In my opinion, the text of the Book of Mormon inherently points to a limited geographical scope for the New World events it describes. That geography is remarkably self-consistent and can be fit in Mesoamerica. But those who recognize the limited geography of the Book of Mormon text are often challenged to reconcile that view with a statement from Joseph Smith about a white Lamanite named Zelph. The alleged statement has been used to suggest that Book of Mormon events spanned the hemisphere, and that final battle of the Nephites and the Lamanites was in the United States, not Mesoamerica. The Zelph story is fascinating, but has been warped by hearsay and sloppy journalism. An effort to correct several mistakes in popular understanding regarding that story can be found in an article by Ken Godfrey, “What is the Significance of Zelph In The Study Of Book of Mormon Geography?” I urge you to read it. It also explores some issues of Book of Mormon geography, showing that at least by 1842 Joseph Smith may have supported the concept that Zarahemla was in Mesoamerica, consistent with the modern limited geography view of many LDS scholars who delve into the details of the Book of Mormon.
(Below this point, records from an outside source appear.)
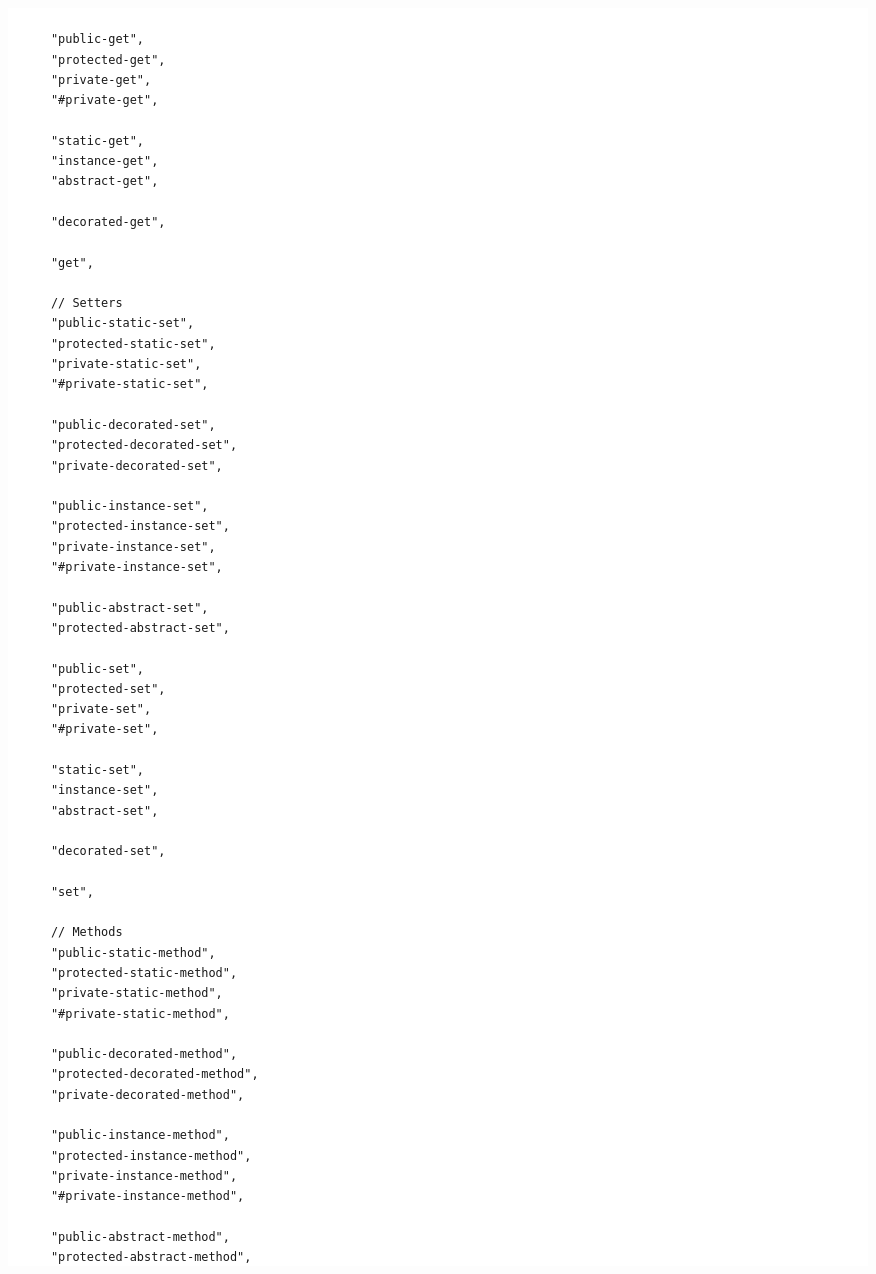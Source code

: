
 ```jsonc

      "public-get",
      "protected-get",
      "private-get",
      "#private-get",

      "static-get",
      "instance-get",
      "abstract-get",

      "decorated-get",

      "get",

      // Setters
      "public-static-set",
      "protected-static-set",
      "private-static-set",
      "#private-static-set",

      "public-decorated-set",
      "protected-decorated-set",
      "private-decorated-set",

      "public-instance-set",
      "protected-instance-set",
      "private-instance-set",
      "#private-instance-set",

      "public-abstract-set",
      "protected-abstract-set",

      "public-set",
      "protected-set",
      "private-set",
      "#private-set",

      "static-set",
      "instance-set",
      "abstract-set",

      "decorated-set",

      "set",

      // Methods
      "public-static-method",
      "protected-static-method",
      "private-static-method",
      "#private-static-method",

      "public-decorated-method",
      "protected-decorated-method",
      "private-decorated-method",

      "public-instance-method",
      "protected-instance-method",
      "private-instance-method",
      "#private-instance-method",

      "public-abstract-method",
      "protected-abstract-method",

```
I mention Zelph by way of prelude to the issue of DNA and the Book of Mormon. Daniel Carlson asked if I was going to comment on a recent USA Today story on DNA and the Book of Mormon, giving publicity to ex-Mormon Simon Southerton’s attack on the Church based on the DNA issue. I don’t think that the story brings up anything new that hasn’t already been refuted previously. As I show in my own little essay on DNA and the Book of Mormon, the critics miss the boat on several counts. Southerton seems to think that refuting popular but naive views on the Book of Mormon, rather than what the Book of Mormon actually says, is enough to destroy the Church. These popular and naive views maintain that the Book of Mormon describes the origins of all Native Americans from South America to North America, and that when the term “Lamanite” is used to refer to modern Native Americans, it means that they are primarily descended from Lehi. By showing that many Native Americans in fact have Asian roots, we are now supposed to abandon the Book of Mormon and the Church.
When LDS apologists point out that the Book of Mormon does not deny the existence of other groups and other migrations, show that “Lamanite” is often used in a non-genetic sense, or explain that the text does not require a hemispheric scope, the critics scoff and say that this is pathetic backpedaling in light of the devastating DNA evidence. In fact, if our prophets had been real prophets, we are told, they would have been clarifying the scientific details of the Book of Mormon long ago, teaching us the limited geographic scope of the Book of Mormon and the existence of other migrations.
Actually, Joseph Smith, at least in 1842, was open to the idea of a Mesoamerican geography for the Book of Mormon and also had no problems with the idea of other migrations, based on a statement about the Toltecs (I discuss this on my DNA page.) Other Church leaders such as Anthony Ivins in the 1920s have also warned against naive assumptions about the Book of Mormon, and have pointed out that other peoples not mentioned in its pages may have come here to populate this continent anciently. Many voices in the Church have long taught exactly what apologists are explaining now – it’s not a new innovation in response to DNA studies. It’s simply progress in better understanding what the text actually says.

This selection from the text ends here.